Джельфа, того же дня, пять часов
Сегодня выдался необыкновенный день, доставивший нам истинное наслаждение. Я провел его в бивуаке, то рисуя, то делая записи, растянувшись под полотняным навесом. Я люблю, чтобы вход палатки был с южной стороны. Даже на привале я стараюсь не терять из вида этот волшебный край земли, который покрыт яркими бликами света. Одни мои товарищи разошлись, другие еще не пробудились после сиесты. День погружен в состояние глубокого покоя, и, оставшись один, я наслаждаюсь легким теплым ветерком, дующим с юго-востока. С того места, где я лежу, взору открывается почти половина горизонта — от дома Си Шерифа, откуда не доносится ни звука, до выцветшего участка земли, на котором вырисовывается группа коричневых верблюдов. Предо мной весь наш лагерь, освещенный солнцем: кони, багаж и палатки; в тени палаток отдыхает несколько человек, они сидят кружком, но не разговаривают. Случается, вяхирь пролетает надо мной, я вижу его тень, скользящую по гладкой земле, и слышу хлопанье крыльев, так глубока тишина, царящая вокруг. В тишине заключено неуловимое очарование этой одинокой и пустынной страны. Она придает душе равновесие, незнакомое людям, живущим в постоянной суете, не угнетает, а располагает к легким мыслям. Полагают, что тишина есть отсутствие шума, равно как темнота — отсутствие света, но это — заблуждение. Если возможно сравнить слуховые ощущения со зрительными, то тишина, охватывающая огромные пространства, скорее напоминает прозрачность воздуха, которая делает восприятие более четким, открывает нам неизведанный мир едва различимых шумов и дает простор невыразимой радости, охватывающей нас.
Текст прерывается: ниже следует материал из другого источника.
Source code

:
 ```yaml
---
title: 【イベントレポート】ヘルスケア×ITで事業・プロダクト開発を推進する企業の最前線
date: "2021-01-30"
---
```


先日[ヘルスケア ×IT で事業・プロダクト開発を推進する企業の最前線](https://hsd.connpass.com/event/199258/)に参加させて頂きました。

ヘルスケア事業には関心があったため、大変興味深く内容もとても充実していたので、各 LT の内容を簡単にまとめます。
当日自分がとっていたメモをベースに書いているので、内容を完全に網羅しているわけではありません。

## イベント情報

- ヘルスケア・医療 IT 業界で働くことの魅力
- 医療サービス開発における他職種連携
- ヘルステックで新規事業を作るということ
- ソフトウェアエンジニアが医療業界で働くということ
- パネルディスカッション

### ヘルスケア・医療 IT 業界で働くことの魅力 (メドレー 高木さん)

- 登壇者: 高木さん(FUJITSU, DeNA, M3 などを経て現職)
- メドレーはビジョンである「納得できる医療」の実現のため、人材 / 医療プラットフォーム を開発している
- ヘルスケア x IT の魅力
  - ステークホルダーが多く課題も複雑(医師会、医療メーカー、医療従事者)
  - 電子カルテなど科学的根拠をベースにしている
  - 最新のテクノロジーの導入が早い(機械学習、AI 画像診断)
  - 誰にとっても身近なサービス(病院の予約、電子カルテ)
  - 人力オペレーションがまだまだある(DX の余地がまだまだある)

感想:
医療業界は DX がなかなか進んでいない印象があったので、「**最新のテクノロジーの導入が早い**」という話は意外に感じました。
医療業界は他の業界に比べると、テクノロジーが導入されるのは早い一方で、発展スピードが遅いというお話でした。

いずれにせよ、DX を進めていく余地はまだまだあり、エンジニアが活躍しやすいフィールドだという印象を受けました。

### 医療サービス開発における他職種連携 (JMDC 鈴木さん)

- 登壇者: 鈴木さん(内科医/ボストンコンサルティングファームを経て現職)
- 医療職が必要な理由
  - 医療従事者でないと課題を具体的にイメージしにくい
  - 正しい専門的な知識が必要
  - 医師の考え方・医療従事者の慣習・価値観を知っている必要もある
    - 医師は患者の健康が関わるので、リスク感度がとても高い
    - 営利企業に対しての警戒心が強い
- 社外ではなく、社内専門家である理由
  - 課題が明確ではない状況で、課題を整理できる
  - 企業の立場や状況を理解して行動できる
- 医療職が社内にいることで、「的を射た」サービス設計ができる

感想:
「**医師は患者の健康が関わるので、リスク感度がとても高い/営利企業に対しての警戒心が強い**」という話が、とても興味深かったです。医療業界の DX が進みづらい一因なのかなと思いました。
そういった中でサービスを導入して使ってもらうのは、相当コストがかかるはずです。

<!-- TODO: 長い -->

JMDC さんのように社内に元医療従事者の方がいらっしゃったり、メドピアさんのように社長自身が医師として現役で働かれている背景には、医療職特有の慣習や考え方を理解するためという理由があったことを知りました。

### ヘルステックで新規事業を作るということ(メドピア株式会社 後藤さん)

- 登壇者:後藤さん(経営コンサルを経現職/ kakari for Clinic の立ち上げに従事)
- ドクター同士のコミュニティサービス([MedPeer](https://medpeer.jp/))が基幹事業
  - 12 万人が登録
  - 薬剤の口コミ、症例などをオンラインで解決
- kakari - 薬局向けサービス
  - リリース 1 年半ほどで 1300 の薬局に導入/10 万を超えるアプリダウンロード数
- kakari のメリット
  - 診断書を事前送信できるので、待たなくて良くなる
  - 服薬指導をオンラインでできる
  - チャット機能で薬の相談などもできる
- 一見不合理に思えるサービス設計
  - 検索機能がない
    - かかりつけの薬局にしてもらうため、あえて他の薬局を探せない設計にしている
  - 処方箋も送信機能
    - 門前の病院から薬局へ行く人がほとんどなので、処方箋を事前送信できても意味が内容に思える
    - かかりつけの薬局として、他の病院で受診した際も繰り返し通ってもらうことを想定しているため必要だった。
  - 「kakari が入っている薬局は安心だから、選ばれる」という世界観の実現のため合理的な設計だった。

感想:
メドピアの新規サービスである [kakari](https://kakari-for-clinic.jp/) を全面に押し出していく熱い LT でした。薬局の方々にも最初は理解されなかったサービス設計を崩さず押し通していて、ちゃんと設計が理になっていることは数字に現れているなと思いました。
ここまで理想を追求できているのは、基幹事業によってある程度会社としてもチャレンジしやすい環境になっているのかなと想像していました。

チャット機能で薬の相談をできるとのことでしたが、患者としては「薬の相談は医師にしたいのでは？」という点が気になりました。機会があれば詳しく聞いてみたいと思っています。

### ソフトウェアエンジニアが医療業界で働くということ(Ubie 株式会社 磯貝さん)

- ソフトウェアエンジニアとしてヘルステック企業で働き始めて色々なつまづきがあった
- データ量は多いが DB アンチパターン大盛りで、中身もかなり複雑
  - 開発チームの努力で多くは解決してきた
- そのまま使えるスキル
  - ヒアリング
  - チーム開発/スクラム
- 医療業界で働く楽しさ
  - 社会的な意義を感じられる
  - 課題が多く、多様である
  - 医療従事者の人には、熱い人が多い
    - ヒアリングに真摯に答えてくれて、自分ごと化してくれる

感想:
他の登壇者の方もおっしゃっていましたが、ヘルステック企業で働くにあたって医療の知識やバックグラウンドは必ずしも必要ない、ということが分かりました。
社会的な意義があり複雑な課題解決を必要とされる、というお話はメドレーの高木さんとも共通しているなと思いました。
Всем своим существом я проникаюсь счастьем кочевой жизни; у меня всего в достатке, хотя вся моя дорожная кладь помещается в двух сундуках, привязанных на спине верблюда. Лошадь моя улеглась рядом с хозяином на голой земле, готовая по моему желанию увезти меня хоть на край света. Мое жилье обеспечивает мне тень днем, убежище ночью, я вожу его с собой и уже теперь готов думать о нем с сожалением.